SERVICES AND UTILITIES

6.1 Standard Tenant Services . Landlord shall provide the following services on all days (unless otherwise stated below) during the Lease Term.

6.1.1 Subject to limitations imposed by all governmental rules, regulations and guidelines applicable thereto, Landlord shall provide heating and air conditioning (“ HVAC ”) when necessary for normal comfort for normal office use in the Premises from 8:00 A.M. to 6:00 P.M. Monday through Friday (collectively, the “ Building Hours ”), except for the date of observation of New Year’s Day, Independence Day, Labor Day, Memorial Day, Thanksgiving Day, Christmas Day and, at Landlord’s discretion, other locally or nationally recognized holidays which are observed by other buildings comparable to and in the vicinity of the Building (collectively, the “ Holidays ”).

6.1.2 Landlord shall provide adequate electrical conduit and related wiring and facilities for connection to Tenant’s lighting fixtures and incidental use equipment, provided that (i) the connected electrical load does not exceed the capacity of the feeders to the Building or the risers and within the Building, and the connected electrical load for each floor does not exceed the capacity of the wiring for each such floor, and (ii) the connected electrical load of Tenant’s lighting fixtures does not exceed an average of one and one-half (1  1 / 2 ) watts per usable square foot of the Premises during Building Hours, calculated on a monthly basis, and the electricity so furnished for Tenant’s lighting will be at a nominal two hundred seventy-seven (277) volts, which electrical usage shall be subject to applicable laws and regulations, including Title 24. Landlord, at Landlord’s sole cost and expense, shall separately meter (or sub-meter) the electrical usage for the floors of the Building upon which no part of the Premises is located (the “ Non-Tenant Floors ”), which shall include the Building lobby and the Building Common Areas.
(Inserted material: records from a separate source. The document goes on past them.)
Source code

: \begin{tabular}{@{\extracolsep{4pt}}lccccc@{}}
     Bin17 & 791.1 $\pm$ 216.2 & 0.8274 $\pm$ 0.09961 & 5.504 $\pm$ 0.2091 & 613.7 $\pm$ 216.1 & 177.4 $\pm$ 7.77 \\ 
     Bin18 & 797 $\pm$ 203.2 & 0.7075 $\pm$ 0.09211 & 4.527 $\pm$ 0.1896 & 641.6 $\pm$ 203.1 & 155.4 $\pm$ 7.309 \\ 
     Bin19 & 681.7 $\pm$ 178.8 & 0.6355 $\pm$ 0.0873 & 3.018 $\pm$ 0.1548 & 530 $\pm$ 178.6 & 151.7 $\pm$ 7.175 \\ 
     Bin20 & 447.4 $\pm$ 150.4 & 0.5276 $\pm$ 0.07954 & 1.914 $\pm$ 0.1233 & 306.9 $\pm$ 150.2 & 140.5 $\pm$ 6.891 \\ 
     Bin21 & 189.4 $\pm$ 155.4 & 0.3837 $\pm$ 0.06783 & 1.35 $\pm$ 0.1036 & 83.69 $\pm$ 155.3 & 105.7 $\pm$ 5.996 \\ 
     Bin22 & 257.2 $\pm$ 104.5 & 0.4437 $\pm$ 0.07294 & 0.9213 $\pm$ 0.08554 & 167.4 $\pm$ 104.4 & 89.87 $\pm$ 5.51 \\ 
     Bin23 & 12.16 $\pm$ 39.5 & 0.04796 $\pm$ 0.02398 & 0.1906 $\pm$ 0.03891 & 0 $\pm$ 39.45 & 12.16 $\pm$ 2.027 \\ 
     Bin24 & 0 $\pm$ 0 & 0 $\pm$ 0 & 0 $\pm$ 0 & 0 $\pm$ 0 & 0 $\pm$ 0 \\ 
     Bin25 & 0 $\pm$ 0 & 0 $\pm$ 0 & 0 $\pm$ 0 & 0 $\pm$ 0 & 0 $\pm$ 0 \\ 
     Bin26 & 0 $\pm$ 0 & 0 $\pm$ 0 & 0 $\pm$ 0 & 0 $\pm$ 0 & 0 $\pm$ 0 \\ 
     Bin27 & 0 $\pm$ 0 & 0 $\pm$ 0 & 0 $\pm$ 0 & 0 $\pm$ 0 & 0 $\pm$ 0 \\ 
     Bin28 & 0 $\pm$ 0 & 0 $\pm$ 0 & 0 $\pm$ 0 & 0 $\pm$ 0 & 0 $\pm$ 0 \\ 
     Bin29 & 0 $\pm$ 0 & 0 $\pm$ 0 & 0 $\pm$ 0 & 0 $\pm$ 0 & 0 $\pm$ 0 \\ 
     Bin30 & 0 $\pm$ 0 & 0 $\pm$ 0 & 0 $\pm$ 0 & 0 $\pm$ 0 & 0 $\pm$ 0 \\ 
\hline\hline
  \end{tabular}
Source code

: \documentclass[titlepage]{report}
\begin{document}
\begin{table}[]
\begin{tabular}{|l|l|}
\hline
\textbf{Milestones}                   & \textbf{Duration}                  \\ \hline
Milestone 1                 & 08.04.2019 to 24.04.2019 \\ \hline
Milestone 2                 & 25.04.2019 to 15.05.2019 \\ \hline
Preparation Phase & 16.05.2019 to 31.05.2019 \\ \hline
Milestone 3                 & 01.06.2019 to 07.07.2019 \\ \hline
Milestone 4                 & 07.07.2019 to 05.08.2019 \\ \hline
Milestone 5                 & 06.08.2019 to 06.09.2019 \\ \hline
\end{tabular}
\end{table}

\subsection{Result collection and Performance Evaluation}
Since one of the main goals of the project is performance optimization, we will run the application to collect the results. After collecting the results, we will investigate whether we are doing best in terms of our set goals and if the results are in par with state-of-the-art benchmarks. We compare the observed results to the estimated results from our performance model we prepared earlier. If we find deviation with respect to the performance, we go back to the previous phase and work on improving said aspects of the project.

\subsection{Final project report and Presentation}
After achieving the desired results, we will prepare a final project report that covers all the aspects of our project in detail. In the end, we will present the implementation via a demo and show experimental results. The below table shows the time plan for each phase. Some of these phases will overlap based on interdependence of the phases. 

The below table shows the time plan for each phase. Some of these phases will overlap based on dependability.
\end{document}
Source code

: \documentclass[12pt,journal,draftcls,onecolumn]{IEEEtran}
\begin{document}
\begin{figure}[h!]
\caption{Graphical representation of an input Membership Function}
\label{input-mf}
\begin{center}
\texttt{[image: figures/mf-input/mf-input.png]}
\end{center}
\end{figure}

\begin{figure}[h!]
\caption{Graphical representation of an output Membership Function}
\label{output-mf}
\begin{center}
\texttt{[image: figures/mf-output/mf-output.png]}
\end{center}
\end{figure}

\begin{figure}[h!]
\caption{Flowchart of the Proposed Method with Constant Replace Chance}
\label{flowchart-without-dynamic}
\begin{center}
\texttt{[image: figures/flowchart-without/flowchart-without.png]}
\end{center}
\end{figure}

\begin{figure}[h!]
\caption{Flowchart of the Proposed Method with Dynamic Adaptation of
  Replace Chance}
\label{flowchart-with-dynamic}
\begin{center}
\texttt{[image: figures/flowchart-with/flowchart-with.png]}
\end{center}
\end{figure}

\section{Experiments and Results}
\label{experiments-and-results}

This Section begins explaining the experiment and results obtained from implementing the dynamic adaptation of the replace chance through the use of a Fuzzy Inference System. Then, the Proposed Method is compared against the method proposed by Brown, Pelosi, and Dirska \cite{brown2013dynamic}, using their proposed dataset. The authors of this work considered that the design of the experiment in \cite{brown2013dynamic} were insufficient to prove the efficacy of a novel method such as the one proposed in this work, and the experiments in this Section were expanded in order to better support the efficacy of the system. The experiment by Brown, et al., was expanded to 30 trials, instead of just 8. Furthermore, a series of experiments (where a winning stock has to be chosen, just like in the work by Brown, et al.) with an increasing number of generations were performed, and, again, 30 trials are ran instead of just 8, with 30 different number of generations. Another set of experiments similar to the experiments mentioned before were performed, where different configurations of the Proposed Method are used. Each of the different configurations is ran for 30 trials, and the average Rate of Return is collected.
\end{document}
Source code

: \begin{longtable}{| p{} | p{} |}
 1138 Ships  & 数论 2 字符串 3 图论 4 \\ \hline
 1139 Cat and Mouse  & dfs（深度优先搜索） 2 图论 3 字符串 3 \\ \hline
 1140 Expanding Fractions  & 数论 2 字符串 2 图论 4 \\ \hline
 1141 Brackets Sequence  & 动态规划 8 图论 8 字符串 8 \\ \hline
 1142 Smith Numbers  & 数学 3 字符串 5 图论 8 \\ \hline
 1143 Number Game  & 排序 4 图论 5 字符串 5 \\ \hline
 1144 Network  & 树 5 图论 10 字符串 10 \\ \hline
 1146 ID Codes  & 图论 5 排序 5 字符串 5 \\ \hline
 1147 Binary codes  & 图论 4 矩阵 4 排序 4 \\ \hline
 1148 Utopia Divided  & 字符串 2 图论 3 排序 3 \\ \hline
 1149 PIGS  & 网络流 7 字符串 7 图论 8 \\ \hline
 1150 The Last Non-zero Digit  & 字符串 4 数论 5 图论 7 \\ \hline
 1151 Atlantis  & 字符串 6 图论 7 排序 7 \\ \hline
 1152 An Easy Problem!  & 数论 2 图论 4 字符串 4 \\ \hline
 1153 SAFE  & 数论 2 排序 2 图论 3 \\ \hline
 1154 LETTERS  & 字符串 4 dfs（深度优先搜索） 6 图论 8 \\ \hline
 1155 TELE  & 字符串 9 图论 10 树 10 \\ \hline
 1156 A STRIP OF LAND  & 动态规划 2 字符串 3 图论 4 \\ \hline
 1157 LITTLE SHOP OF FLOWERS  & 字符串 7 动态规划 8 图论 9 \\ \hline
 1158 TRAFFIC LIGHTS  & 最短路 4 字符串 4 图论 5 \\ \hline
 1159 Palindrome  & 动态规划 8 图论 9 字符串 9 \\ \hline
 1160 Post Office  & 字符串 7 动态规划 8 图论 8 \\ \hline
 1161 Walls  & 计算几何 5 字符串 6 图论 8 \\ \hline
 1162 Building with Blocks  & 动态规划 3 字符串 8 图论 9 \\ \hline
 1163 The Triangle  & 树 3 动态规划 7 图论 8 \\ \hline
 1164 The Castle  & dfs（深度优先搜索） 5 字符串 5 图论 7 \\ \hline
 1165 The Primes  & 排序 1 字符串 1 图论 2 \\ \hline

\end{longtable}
Notwithstanding anything set forth in this Lease to the contrary, Tenant shall pay for all electrical service attributable to its use of the Premises, which use shall be deemed to be the difference between (a) the use indicated by the main electrical meter for the entire Building, and (b) the sum of the uses indicated by the meters (or sub-meters) for the Non-Tenant Floors, and Tenant shall pay an administrative fee equal to four percent (4%) of Tenant electrical usage in order to reimburse Landlord for the costs incurred in connection with reading such electrical meter. Tenant shall bear the cost of replacement of lamps, starters and ballasts for non-Building standard lighting fixtures within the Premises.

6.1.3 Landlord shall provide city water from the regular Building outlets for drinking, lavatory and toilet purposes in the kitchen areas and bathrooms located in the Premises and the Building Common Areas.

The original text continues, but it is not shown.